As the example at the bottom of the page shows, turning the noise reduction off, switching to raw capture and doing some serious post-processing (including cutting the resolution in half) narrows the gap between the Alpha 900 and the Nikon D700 significantly, but there's no getting away from the fact that in its desire to raise the megapixel bar even further, Sony has produced one of the noisier D-SLRs launched in the last few years.

ISO 1600

Sony DSLR-A900 Nikon D700
Canon EOS 5 Canon EOS-1Ds Mark III

ISO 3200

Sony DSLR-A900 Nikon D700
Canon EOS 5D Canon EOS-1Ds Mark III

ISO 6400

Sony DSLR-A900 Nikon D700

ISO 3200 Processed Raw: Alpha 900 vs Nikon D700

Although the Alpha 900's inherently noisier sensor means that it is struggling to produce usable results at ISO 6400, at ISO 1600 and 3200 the difference between it and the D700 can be reduced if you're prepared to shoot raw and do some noise reduction - and crucially, if you resize the Alpha's output to the same dimensions as the D700 (approx 12.1 megapixels).

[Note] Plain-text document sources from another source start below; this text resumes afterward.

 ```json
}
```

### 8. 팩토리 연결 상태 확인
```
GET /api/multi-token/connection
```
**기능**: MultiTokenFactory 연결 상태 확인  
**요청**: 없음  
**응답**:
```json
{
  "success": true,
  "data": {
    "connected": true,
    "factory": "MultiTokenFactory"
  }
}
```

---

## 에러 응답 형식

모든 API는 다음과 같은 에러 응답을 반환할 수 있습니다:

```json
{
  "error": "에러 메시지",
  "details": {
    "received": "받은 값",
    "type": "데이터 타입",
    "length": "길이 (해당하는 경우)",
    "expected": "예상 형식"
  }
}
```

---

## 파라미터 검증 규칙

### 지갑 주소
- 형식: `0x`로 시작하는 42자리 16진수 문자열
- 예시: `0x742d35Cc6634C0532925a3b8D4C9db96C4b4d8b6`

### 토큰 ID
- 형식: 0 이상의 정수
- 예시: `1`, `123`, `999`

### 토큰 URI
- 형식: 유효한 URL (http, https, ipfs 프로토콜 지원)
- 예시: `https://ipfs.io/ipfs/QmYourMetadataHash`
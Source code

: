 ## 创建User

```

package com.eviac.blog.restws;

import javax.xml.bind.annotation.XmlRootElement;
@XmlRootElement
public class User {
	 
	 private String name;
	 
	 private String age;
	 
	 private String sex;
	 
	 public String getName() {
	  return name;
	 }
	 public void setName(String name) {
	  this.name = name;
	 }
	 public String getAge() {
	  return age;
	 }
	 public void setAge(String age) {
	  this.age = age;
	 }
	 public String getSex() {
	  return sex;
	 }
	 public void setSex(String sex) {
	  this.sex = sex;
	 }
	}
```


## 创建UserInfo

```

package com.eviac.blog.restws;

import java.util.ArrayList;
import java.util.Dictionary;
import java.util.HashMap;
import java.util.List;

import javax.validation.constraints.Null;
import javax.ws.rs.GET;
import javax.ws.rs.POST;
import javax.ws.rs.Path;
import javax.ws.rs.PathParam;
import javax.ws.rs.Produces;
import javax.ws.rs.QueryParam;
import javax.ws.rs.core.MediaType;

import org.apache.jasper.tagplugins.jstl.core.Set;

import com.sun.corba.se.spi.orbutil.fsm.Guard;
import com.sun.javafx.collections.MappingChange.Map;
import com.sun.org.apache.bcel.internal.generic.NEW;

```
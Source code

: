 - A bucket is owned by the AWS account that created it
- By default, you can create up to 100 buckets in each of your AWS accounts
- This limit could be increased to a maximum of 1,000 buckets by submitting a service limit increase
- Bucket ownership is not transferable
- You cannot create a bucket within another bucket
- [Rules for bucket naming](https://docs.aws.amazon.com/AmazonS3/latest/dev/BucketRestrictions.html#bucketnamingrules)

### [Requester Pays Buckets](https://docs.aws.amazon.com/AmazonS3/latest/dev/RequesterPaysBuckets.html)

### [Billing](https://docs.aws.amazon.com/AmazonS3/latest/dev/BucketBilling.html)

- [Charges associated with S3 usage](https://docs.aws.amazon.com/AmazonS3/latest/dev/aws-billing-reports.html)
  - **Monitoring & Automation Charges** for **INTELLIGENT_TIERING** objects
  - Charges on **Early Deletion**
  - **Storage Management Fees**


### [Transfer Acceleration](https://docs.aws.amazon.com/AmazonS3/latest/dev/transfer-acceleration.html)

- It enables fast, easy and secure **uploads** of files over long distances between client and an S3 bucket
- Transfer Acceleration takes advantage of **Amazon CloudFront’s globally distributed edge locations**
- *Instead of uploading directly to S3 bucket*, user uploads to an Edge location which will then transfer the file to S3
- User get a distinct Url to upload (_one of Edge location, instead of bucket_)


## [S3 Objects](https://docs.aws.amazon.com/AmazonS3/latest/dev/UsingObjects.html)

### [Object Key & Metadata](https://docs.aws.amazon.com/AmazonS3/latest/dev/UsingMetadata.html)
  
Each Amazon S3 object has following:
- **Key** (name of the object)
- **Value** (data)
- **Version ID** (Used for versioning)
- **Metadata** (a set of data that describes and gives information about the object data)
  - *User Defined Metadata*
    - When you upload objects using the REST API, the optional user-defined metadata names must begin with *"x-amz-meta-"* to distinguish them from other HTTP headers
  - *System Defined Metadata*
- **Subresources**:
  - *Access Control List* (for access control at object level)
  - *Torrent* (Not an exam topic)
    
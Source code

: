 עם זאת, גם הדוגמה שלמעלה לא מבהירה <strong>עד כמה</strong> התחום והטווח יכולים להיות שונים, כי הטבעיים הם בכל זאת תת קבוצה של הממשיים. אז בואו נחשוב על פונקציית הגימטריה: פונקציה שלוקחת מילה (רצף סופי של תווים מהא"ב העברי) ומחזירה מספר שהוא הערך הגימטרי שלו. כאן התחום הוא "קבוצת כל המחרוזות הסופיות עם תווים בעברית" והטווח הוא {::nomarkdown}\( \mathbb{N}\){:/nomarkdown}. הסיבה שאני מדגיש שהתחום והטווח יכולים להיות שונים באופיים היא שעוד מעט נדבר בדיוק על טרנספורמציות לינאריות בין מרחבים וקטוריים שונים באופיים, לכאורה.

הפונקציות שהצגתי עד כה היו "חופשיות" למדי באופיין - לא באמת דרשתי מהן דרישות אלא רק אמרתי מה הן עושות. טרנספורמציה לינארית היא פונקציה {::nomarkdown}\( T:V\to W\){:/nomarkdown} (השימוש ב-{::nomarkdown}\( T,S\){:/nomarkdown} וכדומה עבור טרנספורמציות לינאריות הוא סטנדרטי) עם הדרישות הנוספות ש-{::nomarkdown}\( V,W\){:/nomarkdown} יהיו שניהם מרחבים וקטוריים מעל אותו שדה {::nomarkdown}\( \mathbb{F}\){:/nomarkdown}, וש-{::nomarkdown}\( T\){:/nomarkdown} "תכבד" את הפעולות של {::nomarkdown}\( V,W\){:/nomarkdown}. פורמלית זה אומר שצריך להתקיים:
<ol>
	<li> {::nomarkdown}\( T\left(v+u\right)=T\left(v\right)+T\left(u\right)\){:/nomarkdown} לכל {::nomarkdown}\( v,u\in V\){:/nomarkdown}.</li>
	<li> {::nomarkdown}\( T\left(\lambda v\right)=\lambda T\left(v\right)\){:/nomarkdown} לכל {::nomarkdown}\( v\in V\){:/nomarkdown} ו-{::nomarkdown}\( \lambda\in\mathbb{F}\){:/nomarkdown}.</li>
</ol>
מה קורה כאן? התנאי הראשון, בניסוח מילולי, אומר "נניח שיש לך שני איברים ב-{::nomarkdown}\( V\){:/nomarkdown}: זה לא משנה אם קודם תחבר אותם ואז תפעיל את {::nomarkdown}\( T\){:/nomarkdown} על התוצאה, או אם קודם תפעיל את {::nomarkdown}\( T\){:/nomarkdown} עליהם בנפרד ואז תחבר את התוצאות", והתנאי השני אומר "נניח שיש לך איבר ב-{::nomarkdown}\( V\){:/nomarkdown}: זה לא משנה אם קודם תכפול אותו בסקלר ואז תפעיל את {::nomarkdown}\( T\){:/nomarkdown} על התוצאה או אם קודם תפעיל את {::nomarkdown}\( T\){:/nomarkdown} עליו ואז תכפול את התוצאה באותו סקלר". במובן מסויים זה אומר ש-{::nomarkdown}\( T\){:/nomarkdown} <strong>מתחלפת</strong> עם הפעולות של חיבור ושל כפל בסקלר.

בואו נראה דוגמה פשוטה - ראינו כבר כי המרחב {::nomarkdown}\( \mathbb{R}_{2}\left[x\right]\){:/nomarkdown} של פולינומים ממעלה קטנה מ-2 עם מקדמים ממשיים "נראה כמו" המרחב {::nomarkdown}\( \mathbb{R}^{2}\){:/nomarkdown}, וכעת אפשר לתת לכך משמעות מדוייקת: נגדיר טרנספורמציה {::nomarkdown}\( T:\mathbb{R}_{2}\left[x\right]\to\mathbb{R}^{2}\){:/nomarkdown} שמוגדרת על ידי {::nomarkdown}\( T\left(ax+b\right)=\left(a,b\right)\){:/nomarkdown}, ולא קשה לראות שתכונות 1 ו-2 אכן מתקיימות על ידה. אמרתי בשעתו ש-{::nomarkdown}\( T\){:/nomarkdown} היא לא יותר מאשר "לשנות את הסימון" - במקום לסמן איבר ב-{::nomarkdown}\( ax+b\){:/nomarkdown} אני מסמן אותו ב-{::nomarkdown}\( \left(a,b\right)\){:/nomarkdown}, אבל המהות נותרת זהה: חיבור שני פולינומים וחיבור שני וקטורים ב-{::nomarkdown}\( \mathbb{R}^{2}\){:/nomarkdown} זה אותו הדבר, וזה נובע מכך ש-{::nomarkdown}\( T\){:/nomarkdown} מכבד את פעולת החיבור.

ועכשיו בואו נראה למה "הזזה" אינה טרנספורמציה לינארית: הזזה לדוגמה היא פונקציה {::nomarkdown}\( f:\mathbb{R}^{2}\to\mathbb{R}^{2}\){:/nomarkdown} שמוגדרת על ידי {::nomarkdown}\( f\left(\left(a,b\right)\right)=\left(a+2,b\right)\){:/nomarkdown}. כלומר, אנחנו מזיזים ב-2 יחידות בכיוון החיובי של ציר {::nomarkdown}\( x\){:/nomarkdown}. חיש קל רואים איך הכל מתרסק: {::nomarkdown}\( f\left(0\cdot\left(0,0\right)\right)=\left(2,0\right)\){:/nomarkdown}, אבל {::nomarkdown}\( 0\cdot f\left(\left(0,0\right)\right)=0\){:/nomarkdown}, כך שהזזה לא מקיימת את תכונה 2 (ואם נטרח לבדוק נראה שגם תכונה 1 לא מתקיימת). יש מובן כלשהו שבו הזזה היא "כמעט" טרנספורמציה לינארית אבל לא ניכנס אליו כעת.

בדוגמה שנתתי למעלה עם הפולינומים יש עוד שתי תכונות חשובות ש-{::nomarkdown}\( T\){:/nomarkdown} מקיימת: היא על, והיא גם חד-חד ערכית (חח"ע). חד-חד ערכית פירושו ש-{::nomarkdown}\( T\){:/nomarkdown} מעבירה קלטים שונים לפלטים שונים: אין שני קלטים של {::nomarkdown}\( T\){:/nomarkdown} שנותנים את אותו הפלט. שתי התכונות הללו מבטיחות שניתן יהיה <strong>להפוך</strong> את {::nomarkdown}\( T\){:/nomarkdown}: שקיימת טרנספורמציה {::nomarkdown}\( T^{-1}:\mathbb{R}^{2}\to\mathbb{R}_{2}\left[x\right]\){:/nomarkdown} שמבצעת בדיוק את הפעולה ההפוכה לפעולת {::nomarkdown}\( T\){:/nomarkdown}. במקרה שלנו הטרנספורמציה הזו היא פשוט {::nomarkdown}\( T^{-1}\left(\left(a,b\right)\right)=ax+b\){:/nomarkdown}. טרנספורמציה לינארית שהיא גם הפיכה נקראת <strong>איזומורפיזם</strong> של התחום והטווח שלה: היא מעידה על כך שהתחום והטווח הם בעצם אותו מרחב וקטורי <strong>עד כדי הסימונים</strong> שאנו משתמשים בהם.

That all said, even with some Photoshop noise reduction there's still a lot more chroma noise in the A900's end result, and if you try to get the noise levels down to match the D700 you end up with visibly less fine detail than the Nikon is delivering. And if you go one stop further (to ISO 6400) the D700 starts to pull well ahead of the Sony.

Sony DSLR-A900 Raw (NR Off)
Processed using Adobe Camera Raw
Plus Photoshop noise reduction and resize to 12.1 megapixels + Unsharp Mask.
Nikon D700
Processed using Adobe Camera Raw (default settings) + Unsharp Mask. No noise processing.